Anyone heard about turning LORAN back on in CONUS?

Back when dinosaurs roamed, etc.

We flew with navigators with sextants and Air Almanacs and possibly chicken bones and tea leaves...

But during IMC, the navigators could perform an ARDA (Airborne Radar Directed Approach). The Nav would use the on-board radar to find the runway and give us an ASR type approach. All self contained. Now, this approach would have been a last-ditch effort to try and get the plane down on some concrete, its accuracy was very (VERY) dependent on the skill of the navigator on board, and even with the sharpest navs, it was definitely not what you would call precise by any stretch of the imagination.
BTDT
 
I am intrigued by the part about establishing a worldwide 100 kHz timing signal first using existing government owned radio spectrum, and being able to sell it as a backup source for GPS timing. That could bring in billions of dollars. Would it be profitable? Of course, linking that word and government has a rather poor track record.

The average person has no idea how dependent our society is on the GPS timing signal. It is intertwined with literally everything around us, allowing events timed in nanoseconds to operate in concert.

If it were to fail one day, there would be unbelievable chaos in just about every system and industry. I can't even begin to list the specifics. A data center literally cannot operate without it. Cloud computing systems worldwide would collapse.

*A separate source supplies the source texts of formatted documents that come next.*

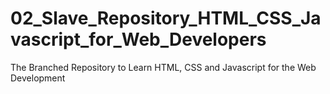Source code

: # 02_Slave_Repository_HTML_CSS_Javascript_for_Web_Developers
The Branched Repository to Learn HTML, CSS and Javascript for the Web Development
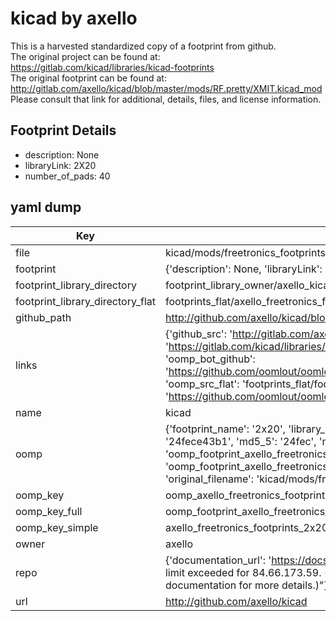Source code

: # kicad by axello  
This is a harvested standardized copy of a footprint from github.  
The original project can be found at:  
https://gitlab.com/kicad/libraries/kicad-footprints  
The original footprint can be found at:
http://gitlab.com/axello/kicad/blob/master/mods/RF.pretty/XMIT.kicad_mod
Please consult that link for additional, details, files, and license information.  
## Footprint Details
* description: None  
* libraryLink: 2X20  
* number_of_pads: 40  
## yaml dump  
| Key | Value |  
| --- | --- |  
| file | kicad/mods/freetronics_footprints.pretty/2X20.kicad_mod |  
| footprint | {'description': None, 'libraryLink': '2X20', 'number_of_pads': 40} |  
| footprint_library_directory | footprint_library_owner/axello_kicad |  
| footprint_library_directory_flat | footprints_flat/axello_freetronics_footprints_2x20/working |  
| github_path | http://github.com/axello/kicad/blob/master/mods/freetronics_footprints.pretty/2X20.kicad_mod |  
| links | {'github_src': 'http://gitlab.com/axello/kicad/blob/master/mods/RF.pretty/XMIT.kicad_mod', 'github_src_repo': 'https://gitlab.com/kicad/libraries/kicad-footprints', 'oomp_bot': 'footprints/axello_freetronics_footprints_2x20/working', 'oomp_bot_github': 'https://github.com/oomlout/oomlout_oomp_footprint_bot/tree/main/footprints/axello_freetronics_footprints_2x20/working', 'oomp_src_flat': 'footprints_flat/footprints_flat/axello_freetronics_footprints_2x20/working', 'oomp_src_flat_github': 'https://github.com/oomlout/oomlout_oomp_footprint_src/tree/main/footprints_flat/axello_freetronics_footprints_2x20/working'} |  
| name | kicad |  
| oomp | {'footprint_name': '2x20', 'library_name': 'freetronics_footprints', 'md5': '24fece43b1ec79a0f6888a41c7ab5b60', 'md5_10': '24fece43b1', 'md5_5': '24fec', 'md5_6': '24fece', 'oomp_key': 'oomp_axello_freetronics_footprints_2x20', 'oomp_key_extra': 'oomp_footprint_axello_freetronics_footprints_2x20', 'oomp_key_full': 'oomp_footprint_axello_freetronics_footprints_2x20_24fece', 'oomp_key_simple': 'axello_freetronics_footprints_2x20', 'original_filename': 'kicad/mods/freetronics_footprints.pretty/2X20.kicad_mod', 'owner_name': 'axello'} |  
| oomp_key | oomp_axello_freetronics_footprints_2x20 |  
| oomp_key_full | oomp_footprint_axello_freetronics_footprints_2x20 |  
| oomp_key_simple | axello_freetronics_footprints_2x20 |  
| owner | axello |  
| repo | {'documentation_url': 'https://docs.github.com/rest/overview/resources-in-the-rest-api#rate-limiting', 'message': "API rate limit exceeded for 84.66.173.59. (But here's the good news: Authenticated requests get a higher rate limit. Check out the documentation for more details.)"} |  
| url | http://github.com/axello/kicad |  

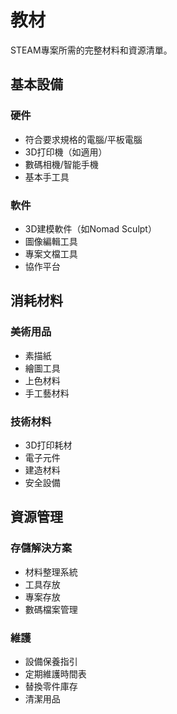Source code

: # 教材

STEAM專案所需的完整材料和資源清單。

## 基本設備

### 硬件
- 符合要求規格的電腦/平板電腦
- 3D打印機（如適用）
- 數碼相機/智能手機
- 基本手工具

### 軟件
- 3D建模軟件（如Nomad Sculpt）
- 圖像編輯工具
- 專案文檔工具
- 協作平台

## 消耗材料

### 美術用品
- 素描紙
- 繪圖工具
- 上色材料
- 手工藝材料

### 技術材料
- 3D打印耗材
- 電子元件
- 建造材料
- 安全設備

## 資源管理

### 存儲解決方案
- 材料整理系統
- 工具存放
- 專案存放
- 數碼檔案管理

### 維護
- 設備保養指引
- 定期維護時間表
- 替換零件庫存
- 清潔用品 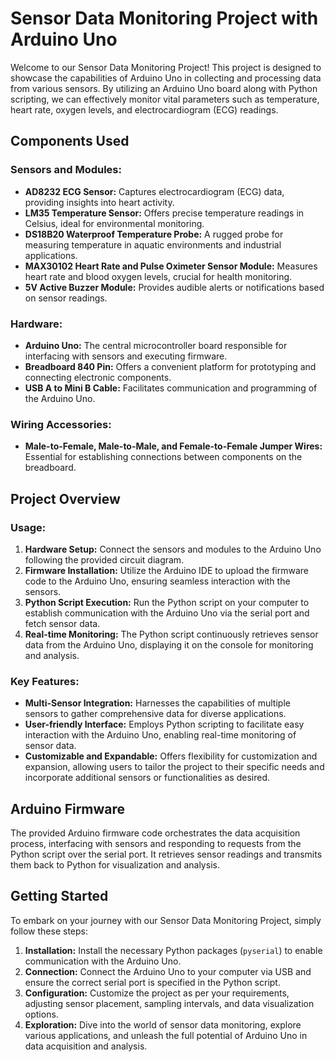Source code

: # Sensor Data Monitoring Project with Arduino Uno

Welcome to our Sensor Data Monitoring Project! This project is designed to showcase the capabilities of Arduino Uno in collecting and processing data from various sensors. By utilizing an Arduino Uno board along with Python scripting, we can effectively monitor vital parameters such as temperature, heart rate, oxygen levels, and electrocardiogram (ECG) readings.

## Components Used

### Sensors and Modules:
- **AD8232 ECG Sensor:** Captures electrocardiogram (ECG) data, providing insights into heart activity.
- **LM35 Temperature Sensor:** Offers precise temperature readings in Celsius, ideal for environmental monitoring.
- **DS18B20 Waterproof Temperature Probe:** A rugged probe for measuring temperature in aquatic environments and industrial applications.
- **MAX30102 Heart Rate and Pulse Oximeter Sensor Module:** Measures heart rate and blood oxygen levels, crucial for health monitoring.
- **5V Active Buzzer Module:** Provides audible alerts or notifications based on sensor readings.

### Hardware:
- **Arduino Uno:** The central microcontroller board responsible for interfacing with sensors and executing firmware.
- **Breadboard 840 Pin:** Offers a convenient platform for prototyping and connecting electronic components.
- **USB A to Mini B Cable:** Facilitates communication and programming of the Arduino Uno.

### Wiring Accessories:
- **Male-to-Female, Male-to-Male, and Female-to-Female Jumper Wires:** Essential for establishing connections between components on the breadboard.

## Project Overview

### Usage:
1. **Hardware Setup:** Connect the sensors and modules to the Arduino Uno following the provided circuit diagram.
2. **Firmware Installation:** Utilize the Arduino IDE to upload the firmware code to the Arduino Uno, ensuring seamless interaction with the sensors.
3. **Python Script Execution:** Run the Python script on your computer to establish communication with the Arduino Uno via the serial port and fetch sensor data.
4. **Real-time Monitoring:** The Python script continuously retrieves sensor data from the Arduino Uno, displaying it on the console for monitoring and analysis.

### Key Features:
- **Multi-Sensor Integration:** Harnesses the capabilities of multiple sensors to gather comprehensive data for diverse applications.
- **User-friendly Interface:** Employs Python scripting to facilitate easy interaction with the Arduino Uno, enabling real-time monitoring of sensor data.
- **Customizable and Expandable:** Offers flexibility for customization and expansion, allowing users to tailor the project to their specific needs and incorporate additional sensors or functionalities as desired.

## Arduino Firmware

The provided Arduino firmware code orchestrates the data acquisition process, interfacing with sensors and responding to requests from the Python script over the serial port. It retrieves sensor readings and transmits them back to Python for visualization and analysis.

## Getting Started

To embark on your journey with our Sensor Data Monitoring Project, simply follow these steps:

1. **Installation:** Install the necessary Python packages (`pyserial`) to enable communication with the Arduino Uno.
2. **Connection:** Connect the Arduino Uno to your computer via USB and ensure the correct serial port is specified in the Python script.
3. **Configuration:** Customize the project as per your requirements, adjusting sensor placement, sampling intervals, and data visualization options.
4. **Exploration:** Dive into the world of sensor data monitoring, explore various applications, and unleash the full potential of Arduino Uno in data acquisition and analysis.
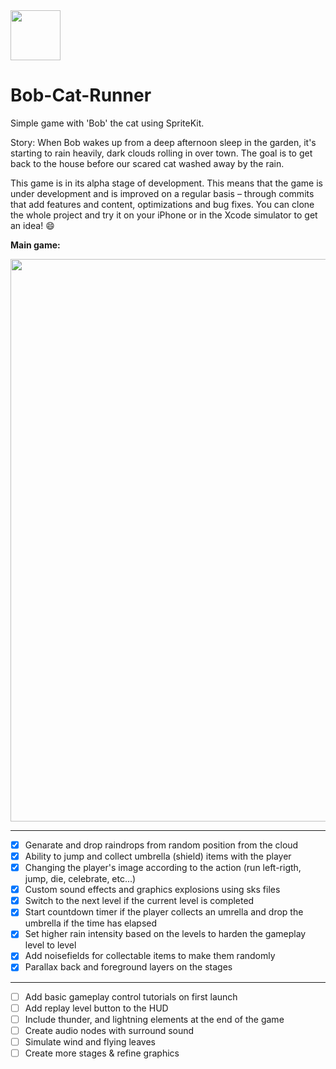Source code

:<img src="http://i.imgur.com/FUJUZfI.png" width="80px" />
<h1>Bob-Cat-Runner</h1>

Simple game with 'Bob' the cat using SpriteKit.

Story: When Bob wakes up from a deep afternoon sleep in the garden, it's starting to rain heavily, dark clouds rolling in over town.
The goal is to get back to the house before our scared cat washed away by the rain. 

This game is in its alpha stage of development. This means that the game is under development and is improved on a regular basis – through commits that add features and content, optimizations and bug fixes. You can clone the whole project and try it on your iPhone or in the Xcode simulator to get an idea! :smile:

**Main game:**

<img src="http://i.imgur.com/LZXXW8h.jpg" width="900px" />

___
- [x] Genarate and drop raindrops from random position from the cloud
- [x] Ability to jump and collect umbrella (shield) items with the player
- [x] Changing the player's image according to the action (run left-rigth, jump, die, celebrate, etc...)
- [x] Custom sound effects and graphics explosions using sks files
- [x] Switch to the next level if the current level is completed
- [x] Start countdown timer if the player collects an umrella and drop the umbrella if the time has elapsed
- [x] Set higher rain intensity based on the levels to harden the gameplay level to level
- [x] Add noisefields for collectable items to make them randomly
- [x] Parallax back and foreground layers on the stages

___

- [ ] Add basic gameplay control tutorials on first launch
- [ ] Add replay level button to the HUD
- [ ] Include thunder, and lightning elements at the end of the game
- [ ] Create audio nodes with surround sound
- [ ] Simulate wind and flying leaves
- [ ] Create more stages & refine graphics
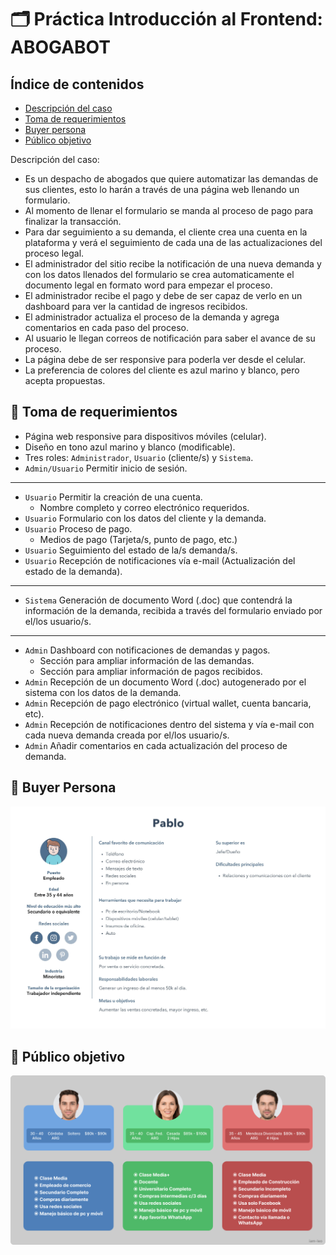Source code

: # :card_index_dividers: Práctica Introducción al Frontend: **ABOGABOT**

## Índice de contenidos
* [Descripción del caso](#descripcion)
* [Toma de requerimientos](#requerimientos)
* [Buyer persona](#buyer-persona)
* [Público objetivo](#publico-obj)

<a name="descripcion"></a>
Descripción del caso:

- Es un despacho de abogados que quiere automatizar las demandas de sus clientes, esto lo harán a través de una página web llenando un formulario.
- Al momento de llenar el formulario se manda al proceso de pago para finalizar la transacción.
- Para dar seguimiento a su demanda, el cliente crea una cuenta en la plataforma y verá el seguimiento de cada una de las actualizaciones del proceso legal.
- El administrador del sitio recibe la notificación de una nueva demanda y con los datos llenados del formulario se crea automaticamente el documento legal en formato word para empezar el proceso.
- El administrador recibe el pago y debe de ser capaz de verlo en un dashboard para ver la cantidad de ingresos recibidos.
- El administrador actualiza el proceso de la demanda y agrega comentarios en cada paso del proceso.
- Al usuario le llegan correos de notificación para saber el avance de su proceso.
- La página debe de ser responsive para poderla ver desde el celular.
- La preferencia de colores del cliente es azul marino y blanco, pero acepta propuestas.

<a name="requerimientos"></a>
## :memo: Toma de requerimientos
- Página web responsive para dispositivos móviles (celular).
- Diseño en tono azul marino y blanco (modificable).
- Tres roles: `Administrador`, `Usuario` (cliente/s) y `Sistema`.
- `Admin/Usuario` Permitir inicio de sesión.
___
- `Usuario` Permitir la creación de una cuenta.
    - Nombre completo y correo electrónico requeridos.
- `Usuario` Formulario con los datos del cliente y la demanda.
- `Usuario` Proceso de pago.
    - Medios de pago (Tarjeta/s, punto de pago, etc.)
- `Usuario` Seguimiento del estado de la/s demanda/s.
- `Usuario` Recepción de notificaciones vía e-mail (Actualización del estado de la demanda).
___
- `Sistema` Generación de documento Word (.doc) que contendrá la información de la demanda, recibida a través del formulario enviado por el/los usuario/s.
___
- `Admin` Dashboard con notificaciones de demandas y pagos.
    - Sección para ampliar información de las demandas.
    - Sección para ampliar información de pagos recibidos.
- `Admin` Recepción de un documento Word (.doc) autogenerado por el sistema con los datos de la demanda.
- `Admin` Recepción de pago electrónico (virtual wallet, cuenta bancaria, etc).
- `Admin` Recepción de notificaciones dentro del sistema y vía e-mail con cada nueva demanda creada por el/los usuario/s.
- `Admin` Añadir comentarios en cada actualización del proceso de demanda.

<a name="buyer-persona"></a>
## :bust_in_silhouette: Buyer Persona

<div align="center">
    <img src="./buyer-persona.jpg" width="700px">
</div>

<a name="publico-obj"></a>
## :busts_in_silhouette: Público objetivo

<div align="center">
    <img src="./publico-objetivo.png" width="700px">
</div>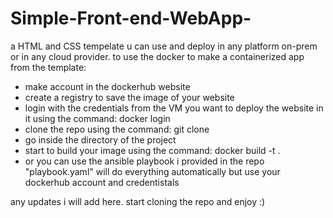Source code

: # Simple-Front-end-WebApp-
a HTML and CSS tempelate u can use and deploy in any platform on-prem or in any cloud provider.
to use the docker to make a containerized app from the template:
- make account in the dockerhub website
- create a registry to save the image of your website
- login with the credentials from the VM you want to deploy the website in it using the command: docker login
- clone the repo using the command: git clone <repo-url>
- go inside the directory of the project
- start to build your image using the command: docker build -t .
- or you can use the ansible playbook i provided in the repo "playbook.yaml" will do everything automatically but use your dockerhub account and credentistals

any updates i will add here.
start cloning the repo and enjoy :) 
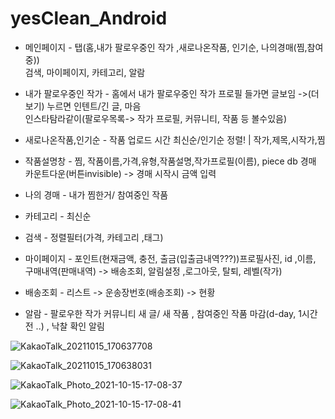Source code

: # yesClean_Android

- 메인페이지 - 탭(홈,내가 팔로우중인 작가 ,새로나온작품, 인기순, 나의경매(찜,참여중)) <br>
검색, 마이페이지, 카테고리, 알람

- 내가 팔로우중인 작가 - 홈에서 내가 팔로우중인 작가 프로필 들가면 글보임 ->(더보기) 누르면 인텐트/긴 글, 마음 <br>
인스타탐라같이(팔로우목록-> 작가 프로필, 커뮤니티, 작품 등 볼수있음)

- 새로나온작품,인기순 - 작품 업로드 시간 최신순/인기순 정렬! | 작가,제목,시작가,찜 <br>
						
- 작품설명창 - 찜, 작품이름,가격,유형,작품설명,작가프로필(이름), piece db
 경매 카운트다운(버튼invisible) -> 경매 시작시 금액 입력

- 나의 경매 - 내가 찜한거/ 참여중인 작품

- 카테고리 - 최신순

- 검색 - 정렬필터(가격, 카테고리 ,태그) 

- 마이페이지 - 포인트(현재금액, 충전, 출금(입출금내역???))프로필사진, id ,이름, 구매내역(판매내역) -> 배송조회, 알림설정 ,로그아웃, 탈퇴, 레벨(작가)

- 배송조회 - 리스트 -> 운송장번호(배송조회) -> 현황 

- 알람 - 팔로우한 작가 커뮤니티 새 글/ 새 작품 , 참여중인 작품 마감(d-day, 1시간전 ..) , 낙찰 확인 알림

![KakaoTalk_20211015_170637708](https://user-images.githubusercontent.com/79956705/137453897-65824ada-1f0d-408d-9bb8-89e9fefb2d9e.jpg)

![KakaoTalk_20211015_170638031](https://user-images.githubusercontent.com/79956705/137453893-42dc4ed3-bb51-458c-ba79-cc8bf0ce01ca.jpg)

![KakaoTalk_Photo_2021-10-15-17-08-37](https://user-images.githubusercontent.com/80253983/137454145-e549a501-f57f-4ffd-89bb-7ea949cdf2bf.png)

![KakaoTalk_Photo_2021-10-15-17-08-41](https://user-images.githubusercontent.com/80253983/137454156-7735cb8c-b15d-46c0-8267-afcd950f1d14.png)



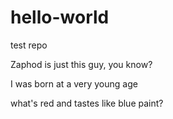 # hello-world
test repo

Zaphod is just this guy, you know? 

I was born at a very young age 

what's red and tastes like blue paint? 

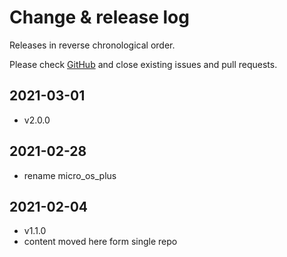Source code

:# Change & release log

Releases in reverse chronological order.

Please check
[GitHub](https://github.com/micro-os-plus/architecture-synthetic-posix-xpack/issues/)
and close existing issues and pull requests.

## 2021-03-01

- v2.0.0

## 2021-02-28

- rename micro_os_plus

## 2021-02-04

- v1.1.0
- content moved here form single repo
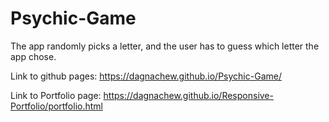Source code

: # Psychic-Game
The app randomly picks a letter, and the user has to guess which letter the app chose.

Link to github pages: https://dagnachew.github.io/Psychic-Game/

Link to Portfolio page: https://dagnachew.github.io/Responsive-Portfolio/portfolio.html
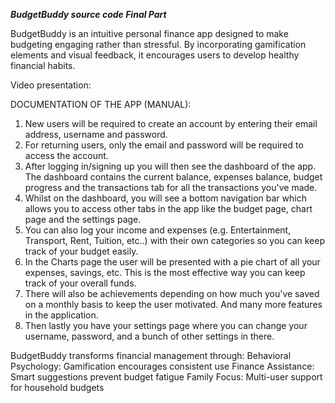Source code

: ***BudgetBuddy source code Final Part***

BudgetBuddy is an intuitive personal finance app designed to make budgeting 
engaging rather than stressful. By incorporating gamification elements and visual 
feedback, it encourages users to develop healthy financial habits. 

Video presentation:  

DOCUMENTATION OF THE APP (MANUAL):
1. New users will be required to create an account by entering their email address, username and password.
2. For returning users, only the email and password will be required to access the account.
3. After logging in/signing up you will then see the dashboard of the app. The dashboard contains the current balance, expenses balance, budget progress
and the transactions tab for all the transactions you've made.
4. Whilst on the dashboard, you will see a bottom navigation bar which allows you to access other tabs in the app like the budget page, chart page and the settings page.
5. You can also log your income and expenses (e.g. Entertainment, Transport, Rent, Tuition, etc..) with their own categories so you can keep track of your budget easily.
6. In the Charts page the user will be presented with a pie chart of all your expenses, savings, etc. This is the most effective way you can keep track of your overall funds.
7. There will also be achievements depending on how much you've saved on a monthly basis to keep the user motivated. And many more features in the application.
8. Then lastly you have your settings page where you can change your username, password, and a bunch of other settings in there.


BudgetBuddy transforms financial management through: 
Behavioral Psychology: Gamification encourages consistent use 
Finance Assistance: Smart suggestions prevent budget fatigue 
Family Focus: Multi-user support for household budgets
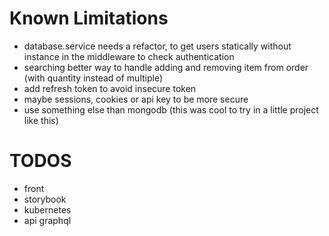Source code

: # Known Limitations

- database.service needs a refactor, to get users statically without instance in the middleware to check authentication
- searching better way to handle adding and removing item from order (with quantity instead of multiple)
- add refresh token to avoid insecure token
- maybe sessions, cookies or api key to be more secure
- use something else than mongodb (this was cool to try in a little project like this)

# TODOS

- front
- storybook
- kubernetes
- api graphql
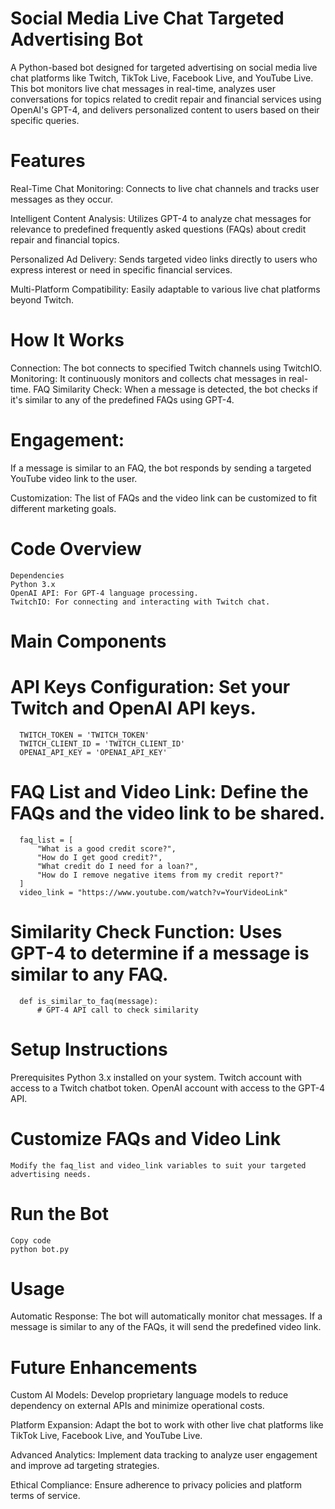# Social Media Live Chat Targeted Advertising Bot

A Python-based bot designed for targeted advertising on social media live chat platforms like Twitch, TikTok Live, Facebook Live, and YouTube Live. This bot monitors live chat messages in real-time, analyzes user conversations for topics related to credit repair and financial services using OpenAI's GPT-4, and delivers personalized content to users based on their specific queries.

# Features

Real-Time Chat Monitoring: Connects to live chat channels and tracks user messages as they occur.

Intelligent Content Analysis: Utilizes GPT-4 to analyze chat messages for relevance to predefined frequently asked questions (FAQs) about credit repair and financial topics.

Personalized Ad Delivery: Sends targeted video links directly to users who express interest or need in specific financial services.

Multi-Platform Compatibility: Easily adaptable to various live chat platforms beyond Twitch.

# How It Works

Connection: The bot connects to specified Twitch channels using TwitchIO.
Monitoring: It continuously monitors and collects chat messages in real-time.
FAQ Similarity Check: When a message is detected, the bot checks if it's similar to any of the predefined FAQs using GPT-4.

# Engagement:

If a message is similar to an FAQ, the bot responds by sending a targeted YouTube video link to the user.

Customization: The list of FAQs and the video link can be customized to fit different marketing goals.

# Code Overview
    Dependencies
    Python 3.x
    OpenAI API: For GPT-4 language processing.
    TwitchIO: For connecting and interacting with Twitch chat.
    
# Main Components

  # API Keys Configuration: Set your Twitch and OpenAI API keys.

      TWITCH_TOKEN = 'TWITCH_TOKEN'
      TWITCH_CLIENT_ID = 'TWITCH_CLIENT_ID'
      OPENAI_API_KEY = 'OPENAI_API_KEY'

  # FAQ List and Video Link: Define the FAQs and the video link to be shared.

      faq_list = [
          "What is a good credit score?",
          "How do I get good credit?",
          "What credit do I need for a loan?",
          "How do I remove negative items from my credit report?"
      ]
      video_link = "https://www.youtube.com/watch?v=YourVideoLink"

  # Similarity Check Function: Uses GPT-4 to determine if a message is similar to any FAQ.
    
      def is_similar_to_faq(message):
          # GPT-4 API call to check similarity
    
# Setup Instructions

  Prerequisites
    Python 3.x installed on your system.
    Twitch account with access to a Twitch chatbot token.
    OpenAI account with access to the GPT-4 API.
    
# Customize FAQs and Video Link

    Modify the faq_list and video_link variables to suit your targeted advertising needs.

# Run the Bot

    Copy code
    python bot.py

# Usage

Automatic Response: The bot will automatically monitor chat messages. If a message is similar to any of the FAQs, it will send the predefined video link.

# Future Enhancements

Custom AI Models: Develop proprietary language models to reduce dependency on external APIs and minimize operational costs.

Platform Expansion: Adapt the bot to work with other live chat platforms like TikTok Live, Facebook Live, and YouTube Live.

Advanced Analytics: Implement data tracking to analyze user engagement and improve ad targeting strategies.

Ethical Compliance: Ensure adherence to privacy policies and platform terms of service.

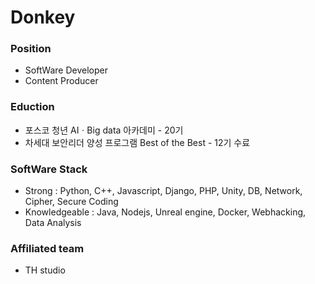 # Donkey

### Position
- SoftWare Developer 
- Content Producer 
  

### Eduction 
- 포스코 청년 AIㆍBig data 아카데미 - 20기
- 차세대 보안리더 양성 프로그램 Best of the Best - 12기 수료


### SoftWare Stack 
- Strong : Python, C++, Javascript, Django, PHP, Unity, DB, Network, Cipher, Secure Coding 
- Knowledgeable : Java, Nodejs, Unreal engine, Docker, Webhacking, Data Analysis
  

### Affiliated team 
- TH studio

  
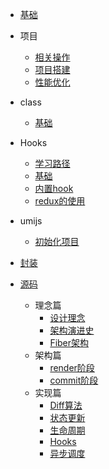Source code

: - [基础](/src/0100/0110/0001.md)

- 项目
  - [相关操作](/src/0100/0120/0015.md)
  - [项目搭建](/src/0100/0120/0017.md)
  - [性能优化](/src/0100/0130/0022.md)
  

- class
  - [基础](/src/0100/0120/0014.md)

- Hooks
  - [学习路径](/src/0100/0120/0013.md)
  - [基础](/src/0100/0120/0012.md)
  - [内置hook](/src/0100/0120/0019.md)
  - [redux的使用](/src/0100/0120/0020.md)

- umijs
  - [初始化项目](/src/0100/0130/0021.md) 

- [封装](/src/0100/0120/0018.md)

- [源码](/src/0100/0120/0016.md)
  - 理念篇
    - [设计理念](/src/0100/0110/0002.md)
    - [架构演进史](/src/0100/0110/0003.md)
    - [Fiber架构](/src/0100/0110/0004.md)
  - 架构篇
    - [render阶段](/src/0100/0110/0005.md)
    - [commit阶段](/src/0100/0110/0006.md)
  - 实现篇
    - [Diff算法](/src/0100/0110/0007.md)
    - [状态更新](/src/0100/0110/0008.md)
    - [生命周期](/src/0100/0110/0009.md)
    - [Hooks](/src/0100/0110/0010.md)
    - [异步调度](/src/0100/0120/0011.md)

Global manufacturing would stop. Stock markets and banking sectors in every country would be unable to function, and every computing system connected to the internet would be affected. In fact, the internet would just quit working.

Before I retired, I was a principal in a general and electrical contracting business which built large data centers. The GPS antenna location, the routes and methods used to bring that signal into the rack space, and the protection and security of the system were extremely critical in even the smallest facilities.

Since I no longer deal with this issue, I wonder to what extent the Russian GLONASS system is being used as a backup timing system in today's world. Would someone in the industry care to share their perspective?

I ask because my cynical side is considering the cost of implementing a new system paid for with deficit spending while GLONASS could be integrated tomorrow.

As for general aviation, if a modernized LORAN system appeared tomorrow, making it work in your airplane would be similar to what the adoption of ADS-B has necessitated. In other words, you would have to shell out an uncomfortably large sum of cash. :confused:
You make it sound like it is a bad thing. I don't think that it would be that big if a deal. A disruption certainly but life would go on. So I would have to read a map.
 
I have a little handheld Garmin 64s that does both GPS and GLONASS. So after the russians knock out the GPS constellation, I can rely on their system to navigate
The Russians developed a system equivalent to OMEGA (known in the west as ALPHA) that I believe is still in operation (I was able to receive several of these stations at my San Diego location about ten years ago). I imagine that its primary use is for submarines operating in the Arctic.